Network Layer
The network layer builds the communication graph, detects communities, and computes node activity history. All functions accept a DataFrame and CorpusConfig; no file paths or global state.
Address Parsing
DiscoveryGraph.extract_addrs — Function
extract_addrs(s) -> Vector{String}Parse a stringified email address list and return individual addresses.
Handles two common storage formats:
- Python list literals:
"['a@corp.com', 'b@corp.com']"— RFC-5321 regex extraction is tried first. - Bare comma-separated strings:
"a@corp.com, b@corp.com"— falls back to comma splitting with quote stripping.
Returns an empty vector for missing or empty input.
Arguments
s: A string (ormissing) containing one or more email addresses.
Returns
Vector{String} of individual email addresses, or String[] if none are found.
Example
extract_addrs("['alice@corp.com', 'bob@corp.com']")
# => ["alice@corp.com", "bob@corp.com"]
extract_addrs(missing)
# => String[]Bot Detection
DiscoveryGraph.is_bot — Function
is_bot(address::AbstractString, cfg::CorpusConfig) -> BoolReturn true if address is a broadcast sender or system account that should be excluded from the communication network.

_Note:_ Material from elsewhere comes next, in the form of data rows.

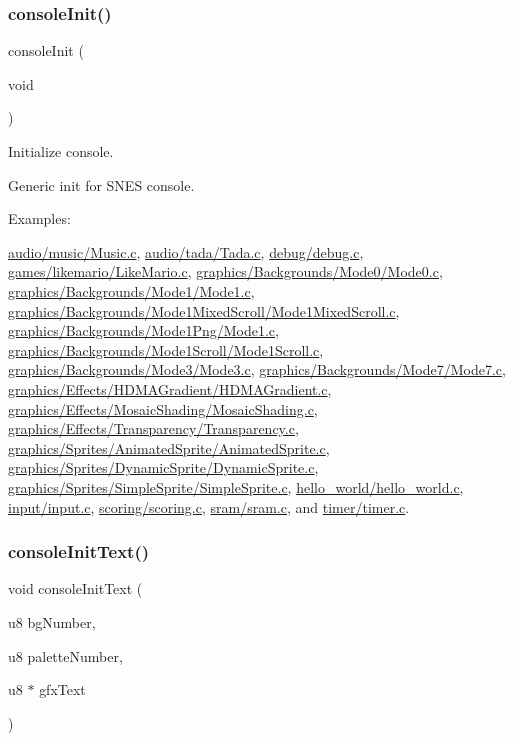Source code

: \subsubsection{\texorpdfstring{console\+Init()}{consoleInit()}}
{\footnotesize\ttfamily console\+Init (\begin{DoxyParamCaption}\item[{void}]{ }\end{DoxyParamCaption})}



Initialize console. 

Generic init for S\+N\+ES console. \begin{Desc}
\item[Examples\+: ]\par
\hyperlink{a00392}{audio/music/\+Music.\+c}, \hyperlink{a00394}{audio/tada/\+Tada.\+c}, \hyperlink{a00396}{debug/debug.\+c}, \hyperlink{a00390}{games/likemario/\+Like\+Mario.\+c}, \hyperlink{a00360}{graphics/\+Backgrounds/\+Mode0/\+Mode0.\+c}, \hyperlink{a00362}{graphics/\+Backgrounds/\+Mode1/\+Mode1.\+c}, \hyperlink{a00368}{graphics/\+Backgrounds/\+Mode1\+Mixed\+Scroll/\+Mode1\+Mixed\+Scroll.\+c}, \hyperlink{a00364}{graphics/\+Backgrounds/\+Mode1\+Png/\+Mode1.\+c}, \hyperlink{a00366}{graphics/\+Backgrounds/\+Mode1\+Scroll/\+Mode1\+Scroll.\+c}, \hyperlink{a00370}{graphics/\+Backgrounds/\+Mode3/\+Mode3.\+c}, \hyperlink{a00372}{graphics/\+Backgrounds/\+Mode7/\+Mode7.\+c}, \hyperlink{a00374}{graphics/\+Effects/\+H\+D\+M\+A\+Gradient/\+H\+D\+M\+A\+Gradient.\+c}, \hyperlink{a00376}{graphics/\+Effects/\+Mosaic\+Shading/\+Mosaic\+Shading.\+c}, \hyperlink{a00378}{graphics/\+Effects/\+Transparency/\+Transparency.\+c}, \hyperlink{a00382}{graphics/\+Sprites/\+Animated\+Sprite/\+Animated\+Sprite.\+c}, \hyperlink{a00384}{graphics/\+Sprites/\+Dynamic\+Sprite/\+Dynamic\+Sprite.\+c}, \hyperlink{a00380}{graphics/\+Sprites/\+Simple\+Sprite/\+Simple\+Sprite.\+c}, \hyperlink{a00358}{hello\+\_\+world/hello\+\_\+world.\+c}, \hyperlink{a00386}{input/input.\+c}, \hyperlink{a00400}{scoring/scoring.\+c}, \hyperlink{a00398}{sram/sram.\+c}, and \hyperlink{a00388}{timer/timer.\+c}.\end{Desc}
\mbox{\label{a00290_a458fa049800e12429ca0ba401e513746}} 
\subsubsection{\texorpdfstring{console\+Init\+Text()}{consoleInitText()}}
{\footnotesize\ttfamily void console\+Init\+Text (\begin{DoxyParamCaption}\item[{u8}]{bg\+Number,  }\item[{u8}]{palette\+Number,  }\item[{u8 $\ast$}]{gfx\+Text }\end{DoxyParamCaption})}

Matching proceeds in order:
- Exact membership in
cfg.bot_senders. - Any pattern in
cfg.bot_patternsmatches viaoccursin.
Arguments
address::AbstractString: The email address to test.cfg::CorpusConfig: Configuration carryingbot_sendersandbot_patterns.
Returns
true if the address matches any bot criterion, false otherwise.
Example
cfg = enron_config()
is_bot("mailer-daemon@corp.com", cfg) # => true
is_bot("alice@corp.com", cfg) # => falseDiscoveryGraph.identify_bots — Function
identify_bots(senders::Vector{String}, cfg::CorpusConfig) -> DataFrameClassify a vector of sender addresses as bot or non-bot and return a summary table.
For each address, records whether it matched a bot criterion and, if so, which pattern or "(explicit)" for direct membership in cfg.bot_senders.
Arguments
senders::Vector{String}: Sender addresses to classify.cfg::CorpusConfig: Configuration carryingbot_sendersandbot_patterns.
Returns
DataFrame with columns:
:sender::String— the address.:is_bot::Bool—trueif the address was flagged.:matched_pattern::String— the matching pattern string,"(explicit)"for exact-set matches, or""if not flagged.
Example
cfg = enron_config()
senders = ["alice@corp.com", "mailer-daemon@corp.com"]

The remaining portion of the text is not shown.